Commençons par un bon vieux «il était une fois». Il était une fois Elina Leimgruber, employée du Comité international de la Croix-Rouge (CICR). Elle travaille à Abidjan. Nous sommes en 1999 et elle ne sait pas encore qu’elle deviendra syndique verte de Vevey et qu’elle vivra de l’intérieur de la Municipalité une des plus grandes crises politique et institutionnelle de l’histoire contemporaine vaudoise.
«Un soir, vers 19-20h, un collègue me dit d’arrêter de travailler et de l’accompagner à un concert au Centre culturel français, conte-t-elle, chapeau de paille sur la tête, au Cosmo, bar de Paléo réservé aux bénévoles, aux journalistes, aux artistes et aux personnes invitées. C’est là que j’ai vu Kajeem pour la première fois. Sa chanson 'Lord Have Mercy' et son engagement m’avaient beaucoup touchée'.» C’est le début d’une sacrée histoire.
Kajeem est alors jeune musicien très engagé, déjà connu en Côte d'Ivoire. Il fait du reggae, en mode hip-hop et musiques urbaines. Il raconte: «Un jour, une amie qui travaillait au CICR vient me voir: 'Ma cheffe aimerait te rencontrer'. Je n’ai pas compris tout de suite: je n’avais rien à voir avec sa supérieure, je ne savais pas ce qu’elle me voulait. Mais j’y suis allé.»
Wemakeit avant l’heure
Elina Leimgruber a de la suite dans les idées. Fan de Paléo de la première heure, elle rêve d’organiser un festival sur trois jours dans la capitale pour fêter les 50 ans des Conventions de Genève, qui régissent les conflits armés. Un bastringue pour la paix. La guerre, c'est pour les baltringues. Kajeem monte au front, Mawa Traoré aussi. Dans leur sillage, 50 autres acceptent de venir jouer bénévolement.

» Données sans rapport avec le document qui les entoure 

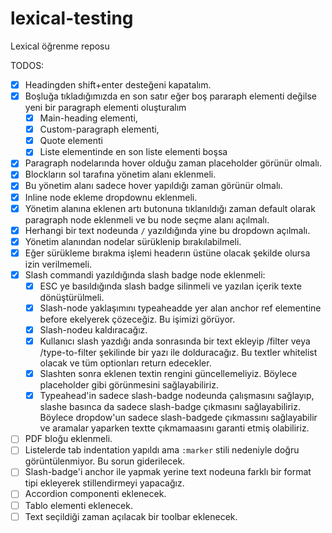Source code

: # lexical-testing
Lexical öğrenme reposu

TODOS:
- [x] Headingden shift+enter desteğeni kapatalım.
- [x] Boşluğa tıkladığımızda en son satır eğer boş pararaph elementi değilse yeni bir paragraph elementi oluşturalım
  - [x] Main-heading elementi,
  - [x] Custom-paragraph elementi,
  - [x] Quote elementi
  - [x] Liste elementinde en son liste elementi boşsa
- [x] Paragraph nodelarında hover olduğu zaman placeholder görünür olmalı.
- [x] Blockların sol tarafına yönetim alanı eklenmeli.
- [x] Bu yönetim alanı sadece hover yapıldığı zaman görünür olmalı.
- [x] Inline node ekleme dropdownu eklenmeli.
- [x] Yönetim alanına eklenen artı butonuna tıklanıldığı zaman default olarak paragraph node eklenmeli ve bu node seçme alanı açılmalı.
- [x] Herhangi bir text nodeunda `/` yazıldığında yine bu dropdown açılmalı.
- [x] Yönetim alanından nodelar sürüklenip bırakılabilmeli.
- [x] Eğer sürükleme bırakma işlemi headerın üstüne olacak şekilde olursa izin verilmemeli.
- [x] Slash commandi yazıldığında slash badge node eklenmeli:
  - [x] ESC ye basıldığında slash badge silinmeli ve yazılan içerik texte dönüştürülmeli.
  - [x] Slash-node yaklaşımını typeaheadde yer alan anchor ref elementine before ekelyerek çözeceğiz. Bu işimizi görüyor.
  - [x] Slash-nodeu kaldıracağız.
  - [x] Kullanıcı slash yazdığı anda sonrasında bir text ekleyip /filter veya /type-to-filter şekilinde bir yazı ile dolduracağız. Bu textler whitelist olacak ve tüm optionları return edecekler.
  - [x] Slashten sonra eklenen textin rengini güncellemeliyiz. Böylece placeholder gibi görünmesini sağlayabiliriz.
  - [x] Typeahead'in sadece slash-badge nodeunda çalışmasını sağlayıp, slashe basınca da sadece slash-badge çıkmasını sağlayabiliriz. Böylece dropdow'un sadece slash-badgede çıkmassını sağlayabilir ve aramalar yaparken textte çıkmamaasını garanti etmiş olabiliriz.
- [ ] PDF bloğu eklenmeli.
- [ ] Listelerde tab indentation yapıldı ama `:marker` stili nedeniyle doğru görüntülenmiyor. Bu sorun giderilecek.
- [ ] Slash-badge'i anchor ile yapmak yerine text nodeuna farklı bir format tipi ekleyerek stillendirmeyi yapacağız.
- [ ] Accordion componenti eklenecek.
- [ ] Tablo elementi eklenecek.
- [ ] Text seçildiği zaman açılacak bir toolbar eklenecek.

Elina Leimgruber et Kajeem choisissent l'aventure de l'amitié, organisent ensemble un concours national de rap. La Veveysanne se met en tête de le faire connaître en Europe. Comme Alpha Blondy. «Je décide de me lancer alors que je ne connaissais rien au monde de la musique. J'ai dû apprendre sur le tas.»
Retour en Suisse. «Elle est partie le 22 décembre 1999 pour rentrer en Suisse, se souvient Kajeem. Quand elle a atterri, je l’ai appelée pour lui dire qu’il y avait eu un coup d’État. Le premier dans mon pays.»
La future ex-politicienne ne se décourage pas. Bien avant l’existence de Wemakeit, plateforme de financement participatif, elle organise une levée de fonds pour produire un premier album. «J’ai mis de l’argent de ma poche et j’ai demandé de l’aide à des amis, raconte celle qui est aujourd’hui employée par la Direction générale de la santé du Canton de Vaud. En retour, ils ont par exemple reçu un disque dédicacé.»
«Je dénonce la corruption et le néocolonialisme»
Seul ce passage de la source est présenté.